=== Section Start ===

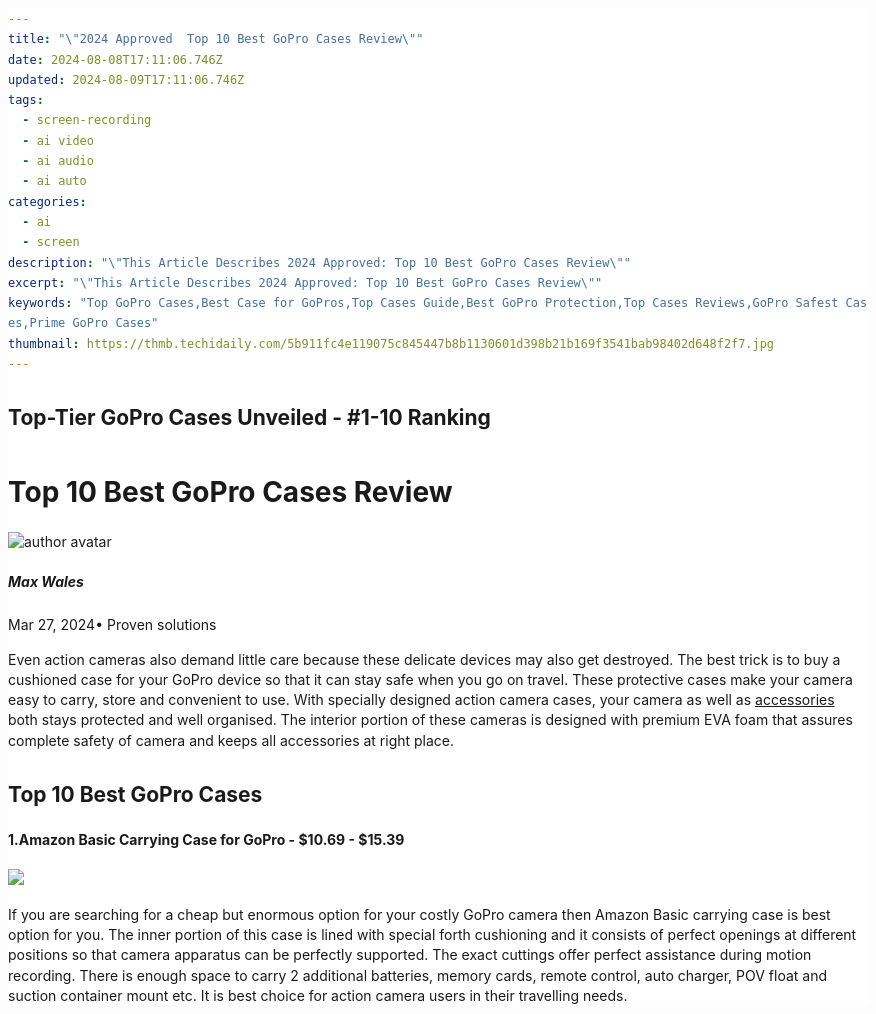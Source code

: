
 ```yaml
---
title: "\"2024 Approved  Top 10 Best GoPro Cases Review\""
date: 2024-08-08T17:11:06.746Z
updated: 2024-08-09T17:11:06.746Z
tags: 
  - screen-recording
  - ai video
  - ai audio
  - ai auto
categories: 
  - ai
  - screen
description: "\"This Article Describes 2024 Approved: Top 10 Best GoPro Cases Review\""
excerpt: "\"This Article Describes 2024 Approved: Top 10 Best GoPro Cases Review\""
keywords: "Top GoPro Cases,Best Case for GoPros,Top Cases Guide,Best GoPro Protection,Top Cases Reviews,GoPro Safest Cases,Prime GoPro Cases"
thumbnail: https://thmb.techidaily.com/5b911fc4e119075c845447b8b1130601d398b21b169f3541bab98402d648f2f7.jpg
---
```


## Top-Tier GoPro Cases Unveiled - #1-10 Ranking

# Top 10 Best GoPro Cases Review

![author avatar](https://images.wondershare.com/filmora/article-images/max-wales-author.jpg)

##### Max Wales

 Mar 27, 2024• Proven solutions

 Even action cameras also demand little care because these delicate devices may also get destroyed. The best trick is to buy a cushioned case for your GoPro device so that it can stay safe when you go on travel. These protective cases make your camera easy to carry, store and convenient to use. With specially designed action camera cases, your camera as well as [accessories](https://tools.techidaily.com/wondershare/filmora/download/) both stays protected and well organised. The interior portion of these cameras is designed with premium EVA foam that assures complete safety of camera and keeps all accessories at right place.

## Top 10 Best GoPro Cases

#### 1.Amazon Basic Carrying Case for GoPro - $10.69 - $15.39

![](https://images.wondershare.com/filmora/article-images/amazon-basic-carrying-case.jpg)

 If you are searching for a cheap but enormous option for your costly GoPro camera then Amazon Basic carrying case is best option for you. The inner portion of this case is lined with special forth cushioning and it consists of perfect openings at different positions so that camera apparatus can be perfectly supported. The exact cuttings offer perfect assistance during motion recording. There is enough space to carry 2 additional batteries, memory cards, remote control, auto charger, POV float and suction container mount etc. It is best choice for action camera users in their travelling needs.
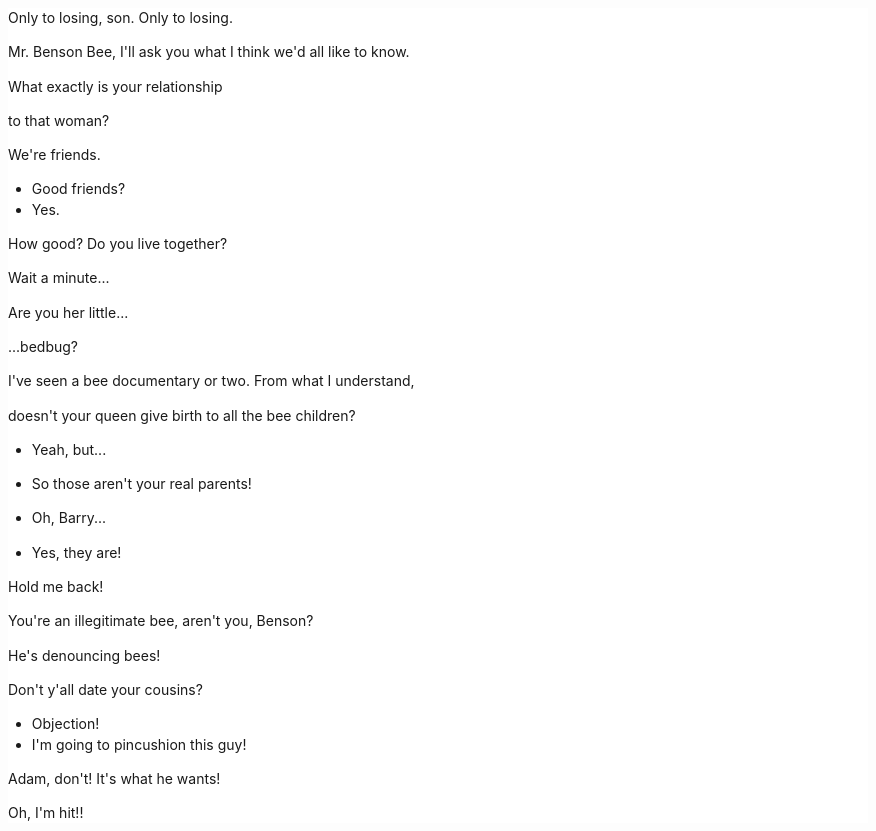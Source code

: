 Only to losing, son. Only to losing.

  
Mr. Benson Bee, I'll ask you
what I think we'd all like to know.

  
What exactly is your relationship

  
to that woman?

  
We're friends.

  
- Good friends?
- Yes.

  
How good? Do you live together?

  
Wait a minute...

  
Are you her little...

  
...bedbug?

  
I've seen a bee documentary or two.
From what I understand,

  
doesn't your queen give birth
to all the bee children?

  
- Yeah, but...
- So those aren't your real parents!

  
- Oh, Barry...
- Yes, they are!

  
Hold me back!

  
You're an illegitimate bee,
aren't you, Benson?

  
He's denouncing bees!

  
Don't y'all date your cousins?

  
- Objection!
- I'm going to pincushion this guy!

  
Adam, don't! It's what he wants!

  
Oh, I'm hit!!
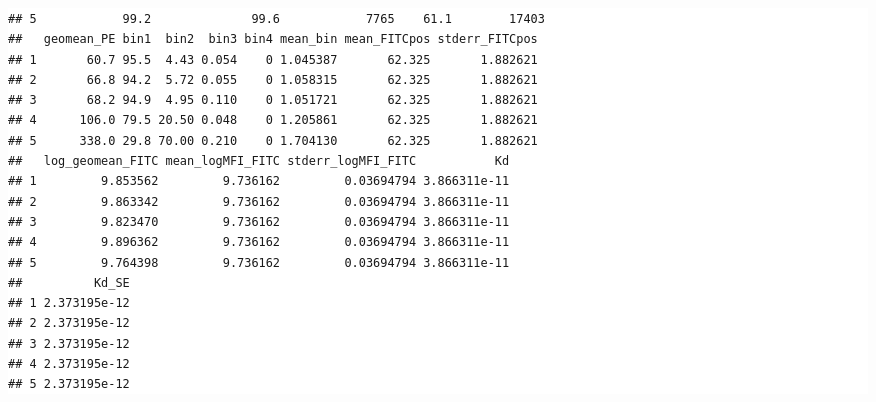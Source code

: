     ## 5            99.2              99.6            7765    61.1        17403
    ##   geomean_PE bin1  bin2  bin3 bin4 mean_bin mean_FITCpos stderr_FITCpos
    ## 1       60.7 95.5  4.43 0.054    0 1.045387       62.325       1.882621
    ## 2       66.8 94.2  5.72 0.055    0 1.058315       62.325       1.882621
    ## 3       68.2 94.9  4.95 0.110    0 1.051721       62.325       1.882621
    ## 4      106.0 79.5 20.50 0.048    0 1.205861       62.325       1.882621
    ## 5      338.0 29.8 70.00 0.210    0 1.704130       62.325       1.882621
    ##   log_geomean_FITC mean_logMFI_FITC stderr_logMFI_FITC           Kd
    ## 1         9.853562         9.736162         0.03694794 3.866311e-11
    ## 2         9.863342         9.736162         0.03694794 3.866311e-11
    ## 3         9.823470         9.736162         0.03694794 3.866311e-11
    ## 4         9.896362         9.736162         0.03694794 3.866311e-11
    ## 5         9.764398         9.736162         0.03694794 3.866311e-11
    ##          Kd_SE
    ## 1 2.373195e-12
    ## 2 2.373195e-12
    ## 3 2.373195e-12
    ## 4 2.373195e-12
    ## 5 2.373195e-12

=== Section End ===

■ **GOAL OF THE EXERCISE**
All lines above that contain the word "Benson" are to be copied.

■ **TASK SOLUTION**
Mr. Benson Bee, I'll ask you
aren't you, Benson?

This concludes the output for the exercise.